*** Provided data ***
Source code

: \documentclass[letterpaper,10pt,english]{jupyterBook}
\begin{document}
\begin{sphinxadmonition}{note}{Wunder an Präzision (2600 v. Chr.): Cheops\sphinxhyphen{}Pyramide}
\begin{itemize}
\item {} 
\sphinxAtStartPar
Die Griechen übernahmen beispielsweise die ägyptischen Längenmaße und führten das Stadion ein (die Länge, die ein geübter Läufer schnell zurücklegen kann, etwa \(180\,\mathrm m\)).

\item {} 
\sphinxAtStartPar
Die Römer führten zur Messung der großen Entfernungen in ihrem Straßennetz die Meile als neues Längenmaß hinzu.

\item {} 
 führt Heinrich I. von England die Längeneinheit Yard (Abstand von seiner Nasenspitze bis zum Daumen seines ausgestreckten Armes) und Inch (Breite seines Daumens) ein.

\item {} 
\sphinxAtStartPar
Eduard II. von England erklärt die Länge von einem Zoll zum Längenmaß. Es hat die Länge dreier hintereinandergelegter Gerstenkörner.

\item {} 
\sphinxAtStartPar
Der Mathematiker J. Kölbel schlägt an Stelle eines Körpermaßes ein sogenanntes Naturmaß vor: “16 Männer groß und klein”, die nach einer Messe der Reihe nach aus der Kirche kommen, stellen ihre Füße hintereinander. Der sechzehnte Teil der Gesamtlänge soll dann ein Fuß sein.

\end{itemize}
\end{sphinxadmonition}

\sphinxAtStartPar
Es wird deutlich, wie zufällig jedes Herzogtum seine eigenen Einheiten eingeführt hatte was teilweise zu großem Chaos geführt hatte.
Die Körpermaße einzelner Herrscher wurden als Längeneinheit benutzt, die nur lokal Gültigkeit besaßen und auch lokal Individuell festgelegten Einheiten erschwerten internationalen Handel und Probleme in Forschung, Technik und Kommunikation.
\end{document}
*** End of Provided data ***
▸ **How to complete this task**:
Nothing but the lines from the one containing "Eduard II. von" through the last line of the data above should be set down, word for word.

▸ **Exercise answer**:
Eduard II. von England erklärt die Länge von einem Zoll zum Längenmaß. Es hat die Länge dreier hintereinandergelegter Gerstenkörner.

\item {} 
\sphinxAtStartPar
Der Mathematiker J. Kölbel schlägt an Stelle eines Körpermaßes ein sogenanntes Naturmaß vor: “16 Männer groß und klein”, die nach einer Messe der Reihe nach aus der Kirche kommen, stellen ihre Füße hintereinander. Der sechzehnte Teil der Gesamtlänge soll dann ein Fuß sein.

\end{itemize}
\end{sphinxadmonition}

\sphinxAtStartPar
Es wird deutlich, wie zufällig jedes Herzogtum seine eigenen Einheiten eingeführt hatte was teilweise zu großem Chaos geführt hatte.
Die Körpermaße einzelner Herrscher wurden als Längeneinheit benutzt, die nur lokal Gültigkeit besaßen und auch lokal Individuell festgelegten Einheiten erschwerten internationalen Handel und Probleme in Forschung, Technik und Kommunikation.
\end{document}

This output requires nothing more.